Collected data
============================================================
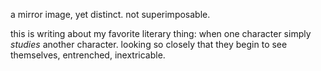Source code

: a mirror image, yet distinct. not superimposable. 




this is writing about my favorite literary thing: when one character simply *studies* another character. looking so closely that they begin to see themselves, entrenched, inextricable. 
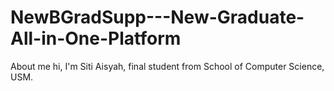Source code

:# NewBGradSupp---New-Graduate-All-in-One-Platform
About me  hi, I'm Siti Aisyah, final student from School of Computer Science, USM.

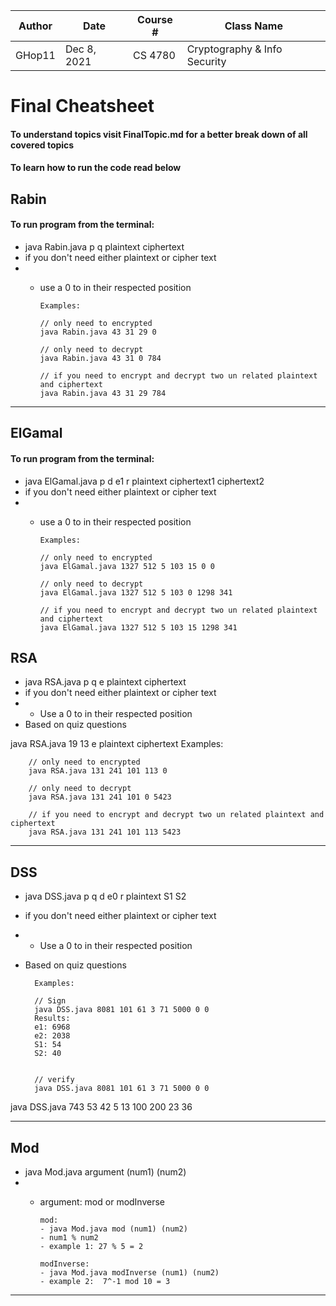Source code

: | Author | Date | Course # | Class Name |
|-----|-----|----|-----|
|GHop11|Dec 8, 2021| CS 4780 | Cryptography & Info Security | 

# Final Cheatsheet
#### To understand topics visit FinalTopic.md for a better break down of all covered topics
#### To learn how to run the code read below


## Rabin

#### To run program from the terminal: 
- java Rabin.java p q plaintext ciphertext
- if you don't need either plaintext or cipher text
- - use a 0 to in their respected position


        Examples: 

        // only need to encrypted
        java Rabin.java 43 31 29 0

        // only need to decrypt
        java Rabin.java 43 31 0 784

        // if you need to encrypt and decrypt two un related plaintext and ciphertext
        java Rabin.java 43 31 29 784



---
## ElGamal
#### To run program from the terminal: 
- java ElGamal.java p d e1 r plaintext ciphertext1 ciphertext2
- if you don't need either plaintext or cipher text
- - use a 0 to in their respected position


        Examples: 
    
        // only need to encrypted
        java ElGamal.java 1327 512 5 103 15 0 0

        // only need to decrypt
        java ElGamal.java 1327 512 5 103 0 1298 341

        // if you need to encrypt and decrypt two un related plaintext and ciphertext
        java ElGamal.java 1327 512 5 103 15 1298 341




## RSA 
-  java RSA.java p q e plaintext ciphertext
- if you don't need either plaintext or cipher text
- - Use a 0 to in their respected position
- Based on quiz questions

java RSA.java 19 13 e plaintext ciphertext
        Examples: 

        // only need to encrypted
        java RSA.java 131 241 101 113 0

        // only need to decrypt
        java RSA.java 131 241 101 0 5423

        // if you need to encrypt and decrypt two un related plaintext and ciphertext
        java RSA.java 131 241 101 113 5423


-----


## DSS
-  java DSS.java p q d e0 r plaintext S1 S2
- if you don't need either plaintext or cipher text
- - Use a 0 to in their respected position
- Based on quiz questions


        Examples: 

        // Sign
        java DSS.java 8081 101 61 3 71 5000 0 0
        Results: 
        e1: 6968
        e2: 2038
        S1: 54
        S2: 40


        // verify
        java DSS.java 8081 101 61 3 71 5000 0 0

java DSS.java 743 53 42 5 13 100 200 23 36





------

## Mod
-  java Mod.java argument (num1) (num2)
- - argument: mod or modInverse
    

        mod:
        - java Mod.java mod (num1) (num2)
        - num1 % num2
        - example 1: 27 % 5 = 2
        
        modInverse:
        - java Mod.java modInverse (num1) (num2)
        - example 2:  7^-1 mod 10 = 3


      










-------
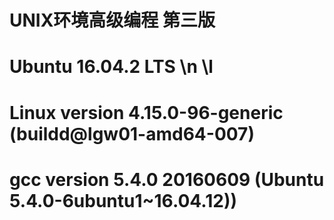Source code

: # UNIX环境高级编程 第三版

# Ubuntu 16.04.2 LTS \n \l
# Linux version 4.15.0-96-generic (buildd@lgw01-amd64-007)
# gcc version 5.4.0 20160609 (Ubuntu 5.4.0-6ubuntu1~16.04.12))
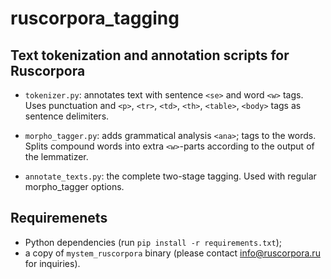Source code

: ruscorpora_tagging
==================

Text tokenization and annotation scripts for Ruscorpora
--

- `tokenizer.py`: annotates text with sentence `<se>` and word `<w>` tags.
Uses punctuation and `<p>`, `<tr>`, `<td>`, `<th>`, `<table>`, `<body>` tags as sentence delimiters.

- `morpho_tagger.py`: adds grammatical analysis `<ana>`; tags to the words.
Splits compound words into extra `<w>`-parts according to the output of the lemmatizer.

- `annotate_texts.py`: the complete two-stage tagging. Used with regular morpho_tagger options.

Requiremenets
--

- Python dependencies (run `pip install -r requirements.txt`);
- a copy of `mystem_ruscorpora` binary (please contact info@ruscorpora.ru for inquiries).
============================================================
=== Aim of the task ===
Reproduce the span beginning at the line with "java DSS.java 743 53 42 5 13 100 200 23 36" and ending at the last line of the entries above, inclusive, exactly as it stands. Exclude the pictures.

=== Task response ===
java DSS.java 743 53 42 5 13 100 200 23 36





------

## Mod
-  java Mod.java argument (num1) (num2)
- - argument: mod or modInverse
    

        mod:
        - java Mod.java mod (num1) (num2)
        - num1 % num2
        - example 1: 27 % 5 = 2
        
        modInverse:
        - java Mod.java modInverse (num1) (num2)
        - example 2:  7^-1 mod 10 = 3


      










-------
Source code

: # UNIX环境高级编程 第三版

# Ubuntu 16.04.2 LTS \n \l
# Linux version 4.15.0-96-generic (buildd@lgw01-amd64-007)
# gcc version 5.4.0 20160609 (Ubuntu 5.4.0-6ubuntu1~16.04.12))
Source code

: ruscorpora_tagging
==================

Text tokenization and annotation scripts for Ruscorpora
--

- `tokenizer.py`: annotates text with sentence `<se>` and word `<w>` tags.
Uses punctuation and `<p>`, `<tr>`, `<td>`, `<th>`, `<table>`, `<body>` tags as sentence delimiters.

- `morpho_tagger.py`: adds grammatical analysis `<ana>`; tags to the words.
Splits compound words into extra `<w>`-parts according to the output of the lemmatizer.

- `annotate_texts.py`: the complete two-stage tagging. Used with regular morpho_tagger options.

Requiremenets
--

- Python dependencies (run `pip install -r requirements.txt`);
- a copy of `mystem_ruscorpora` binary (please contact info@ruscorpora.ru for inquiries).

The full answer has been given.